Each line from the one containing "hat keine endliche" to the end of the records should be copied exactly, and no other line.

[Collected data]
○ ○ ○ ○

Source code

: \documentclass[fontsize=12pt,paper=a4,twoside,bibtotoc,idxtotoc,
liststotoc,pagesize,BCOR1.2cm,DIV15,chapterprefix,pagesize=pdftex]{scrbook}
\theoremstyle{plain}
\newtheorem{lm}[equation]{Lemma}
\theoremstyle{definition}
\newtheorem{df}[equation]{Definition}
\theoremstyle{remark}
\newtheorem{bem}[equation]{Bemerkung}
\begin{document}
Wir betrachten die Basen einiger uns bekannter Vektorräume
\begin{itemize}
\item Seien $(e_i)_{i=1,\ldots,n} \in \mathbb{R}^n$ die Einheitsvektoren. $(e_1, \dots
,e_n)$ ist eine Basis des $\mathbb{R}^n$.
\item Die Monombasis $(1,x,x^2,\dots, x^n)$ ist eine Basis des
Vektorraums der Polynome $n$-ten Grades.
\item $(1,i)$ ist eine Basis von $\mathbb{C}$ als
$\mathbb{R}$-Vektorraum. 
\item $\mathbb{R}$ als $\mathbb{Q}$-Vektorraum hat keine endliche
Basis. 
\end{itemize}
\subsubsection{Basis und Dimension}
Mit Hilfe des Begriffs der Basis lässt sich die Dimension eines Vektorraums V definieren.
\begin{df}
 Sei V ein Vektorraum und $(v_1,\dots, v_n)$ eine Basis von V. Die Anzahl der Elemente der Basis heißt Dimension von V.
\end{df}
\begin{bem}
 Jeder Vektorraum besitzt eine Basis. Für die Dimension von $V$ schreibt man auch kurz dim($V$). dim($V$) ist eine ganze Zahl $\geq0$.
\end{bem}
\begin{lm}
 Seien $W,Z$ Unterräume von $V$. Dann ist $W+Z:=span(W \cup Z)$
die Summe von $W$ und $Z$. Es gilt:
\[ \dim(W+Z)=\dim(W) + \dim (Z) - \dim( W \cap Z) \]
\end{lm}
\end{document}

○ ○ ○ ○

Solution for this problem:
\item $\mathbb{R}$ als $\mathbb{Q}$-Vektorraum hat keine endliche
Basis. 
\end{itemize}
\subsubsection{Basis und Dimension}
Mit Hilfe des Begriffs der Basis lässt sich die Dimension eines Vektorraums V definieren.
\begin{df}
 Sei V ein Vektorraum und $(v_1,\dots, v_n)$ eine Basis von V. Die Anzahl der Elemente der Basis heißt Dimension von V.
\end{df}
\begin{bem}
 Jeder Vektorraum besitzt eine Basis. Für die Dimension von $V$ schreibt man auch kurz dim($V$). dim($V$) ist eine ganze Zahl $\geq0$.
\end{bem}
\begin{lm}
 Seien $W,Z$ Unterräume von $V$. Dann ist $W+Z:=span(W \cup Z)$
die Summe von $W$ und $Z$. Es gilt:
\[ \dim(W+Z)=\dim(W) + \dim (Z) - \dim( W \cap Z) \]
\end{lm}
\end{document}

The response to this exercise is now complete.